Earlier this week, we noted GOP Presidential candidate Ted Cruz’s shift from supporting a path to legal status during the 2013 immigration debate, to a far-right approach nearly identical to Mitt Romney’s “self-deportation” plan now that he’s entered the 2016 election.
Cruz’s effort has mainly been to get to the right of his fellow Republican opponent Marco Rubio on immigration — the two have been at it for weeks over the issue — without quite landing in Donald Trump’s dystopian vision of mass deportation for millions of immigrants and their families.
But during a Tuesday interview with a right-wing radio host, Cruz said he’d not only replicate Trump’s massive border wall vision with the assistance of Congress’s most extreme immigration hardliners — Iowa’s Rep. Steve King and Alabama’s Sen. Jeff Sessions — he’d bring Trump in to build the thing, too.

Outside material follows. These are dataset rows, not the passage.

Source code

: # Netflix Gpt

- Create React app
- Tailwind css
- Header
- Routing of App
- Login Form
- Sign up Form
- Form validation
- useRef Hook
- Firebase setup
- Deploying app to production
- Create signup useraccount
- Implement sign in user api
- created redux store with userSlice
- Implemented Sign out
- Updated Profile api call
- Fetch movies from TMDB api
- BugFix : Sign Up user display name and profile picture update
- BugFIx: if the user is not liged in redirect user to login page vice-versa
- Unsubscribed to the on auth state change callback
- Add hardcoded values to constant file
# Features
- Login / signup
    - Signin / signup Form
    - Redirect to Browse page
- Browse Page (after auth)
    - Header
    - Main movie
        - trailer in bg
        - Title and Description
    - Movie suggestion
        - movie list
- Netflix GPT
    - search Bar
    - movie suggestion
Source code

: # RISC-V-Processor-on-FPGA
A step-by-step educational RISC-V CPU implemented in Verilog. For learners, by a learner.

Coincidentally (or not), King, who fancies himself the king-maker of the Iowa GOP caucus, just endorsed Cruz for President.
Would Cruz build a wall, and bring Trump into his administration to build it? “Absolutely yes, on both fronts,” Cruz said, before going on to list the specific provisions of his own plan for massive investments in border security and restricting immigrants’ movements.
“I drafted that plan working in close consultation with Senator Jeff Sessions [R-AL] and with Congressman Steve King [R-IA], two of the strongest advocates and warriors for securing the border.
The plan lays out we will build a wall that works, we will secure the border, we will triple the Border Patrol, we will increase four-fold the fixed-wing and rotary-wing aircraft, we’ll put in place a strong biometric exit-entry system on visas, we’ll put in place strong e-verify,” Cruz said.
“We know how to solve this problem, and we will end sanctuary cities, we will end welfare for people here illegally, we will end catch-and-release, and we will deport criminal illegal aliens.”
Back in May of this year, Cruz dared to call himself a “proponent of immigration reform” during a meeting with the Hispanic Chamber of Commerce. But, Cruz seeking the assistance of Sessions and King places him with the most extreme of the extreme. When it comes to Sessions, he hasn’t been just an opponent of legalizing undocumented immigrants — he’s been an opponent of legal immigration, period.
(America’s Voice detailed Sessions’s anti-immigrant agenda and his long historical ties to nativist hate groups here).
And from comparing immigrants to dogs to physically manhandling a nationally-known immigration advocate, no one has been more vile than Iowa’s Steve King. It was King who wrestled controlled of the immigration debate in the House from then-Speaker John Boehner and forced several floor votes to put DREAMers and their families at risk of deportation (only time will tell if King will do the same under current Speaker Paul Ryan).
As ThinkProgress notes about Cruz: “The senator has played moderate on the stump when trying to reconcile his positions on immigration with the evangelical Christian values that motivate many otherwise-conservative Americans to oppose Trump-style deportation and border-lockdown plans.”
But, saying he’d take direction from King, Sessions, and Trump is going to make Cruz’s immigration trickery much harder to pull off.